DATA LISTING
- Opening Delimiter -

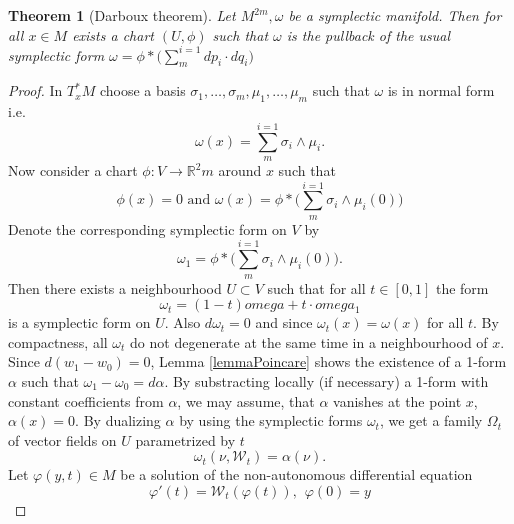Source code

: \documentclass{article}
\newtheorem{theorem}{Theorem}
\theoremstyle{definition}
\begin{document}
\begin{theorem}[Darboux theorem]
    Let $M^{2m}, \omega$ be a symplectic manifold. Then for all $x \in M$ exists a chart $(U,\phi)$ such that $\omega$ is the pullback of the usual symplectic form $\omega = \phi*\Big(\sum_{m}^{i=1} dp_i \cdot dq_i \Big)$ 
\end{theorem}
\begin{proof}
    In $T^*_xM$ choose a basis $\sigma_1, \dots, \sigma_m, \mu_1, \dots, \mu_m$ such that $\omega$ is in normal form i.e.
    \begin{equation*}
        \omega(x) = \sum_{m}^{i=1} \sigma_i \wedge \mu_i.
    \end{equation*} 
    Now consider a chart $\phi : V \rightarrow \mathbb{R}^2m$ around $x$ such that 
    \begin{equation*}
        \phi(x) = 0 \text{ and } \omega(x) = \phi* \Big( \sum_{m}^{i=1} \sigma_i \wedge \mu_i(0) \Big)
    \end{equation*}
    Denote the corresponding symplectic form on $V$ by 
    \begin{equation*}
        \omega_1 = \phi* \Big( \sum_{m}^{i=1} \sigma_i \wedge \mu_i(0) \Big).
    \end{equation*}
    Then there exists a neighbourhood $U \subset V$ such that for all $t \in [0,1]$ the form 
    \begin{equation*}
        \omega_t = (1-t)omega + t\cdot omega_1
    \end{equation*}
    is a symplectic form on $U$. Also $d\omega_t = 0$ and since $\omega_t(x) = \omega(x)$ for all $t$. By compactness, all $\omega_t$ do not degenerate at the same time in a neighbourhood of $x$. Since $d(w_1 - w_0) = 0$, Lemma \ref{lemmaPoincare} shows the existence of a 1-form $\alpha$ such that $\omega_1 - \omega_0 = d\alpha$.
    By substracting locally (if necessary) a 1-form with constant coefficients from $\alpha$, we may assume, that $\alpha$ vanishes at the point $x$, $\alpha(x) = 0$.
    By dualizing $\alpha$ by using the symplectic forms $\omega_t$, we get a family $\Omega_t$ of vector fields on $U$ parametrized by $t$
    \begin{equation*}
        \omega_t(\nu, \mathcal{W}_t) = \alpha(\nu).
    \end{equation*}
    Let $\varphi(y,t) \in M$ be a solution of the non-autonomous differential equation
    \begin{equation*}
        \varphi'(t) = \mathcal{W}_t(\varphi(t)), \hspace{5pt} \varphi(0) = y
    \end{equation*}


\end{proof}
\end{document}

- Closing Delimiter -
- Opening Delimiter -

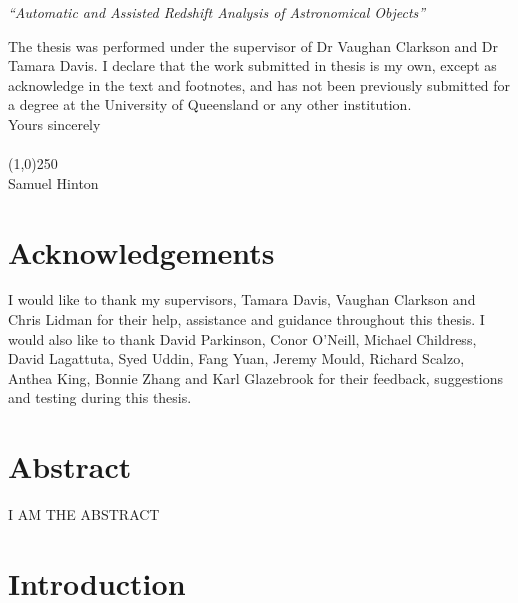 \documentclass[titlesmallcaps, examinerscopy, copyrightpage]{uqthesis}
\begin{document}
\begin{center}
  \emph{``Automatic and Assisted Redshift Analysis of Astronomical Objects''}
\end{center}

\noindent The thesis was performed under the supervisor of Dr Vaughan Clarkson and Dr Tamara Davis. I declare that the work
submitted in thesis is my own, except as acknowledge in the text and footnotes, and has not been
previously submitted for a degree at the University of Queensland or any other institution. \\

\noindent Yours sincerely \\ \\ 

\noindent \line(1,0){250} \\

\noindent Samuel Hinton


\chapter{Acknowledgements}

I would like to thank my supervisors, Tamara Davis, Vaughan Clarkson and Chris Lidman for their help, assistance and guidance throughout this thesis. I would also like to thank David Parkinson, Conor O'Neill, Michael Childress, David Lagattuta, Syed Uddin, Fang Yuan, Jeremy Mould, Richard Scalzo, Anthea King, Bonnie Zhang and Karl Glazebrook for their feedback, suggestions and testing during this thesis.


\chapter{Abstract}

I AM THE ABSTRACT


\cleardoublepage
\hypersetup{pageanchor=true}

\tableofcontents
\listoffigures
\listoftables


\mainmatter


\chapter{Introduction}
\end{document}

- Closing Delimiter -

WHAT YOU HAVE TO DO
A count is needed of the lines in the entries that contain "mathcal". Supply only that number.

ANSWER BOX
2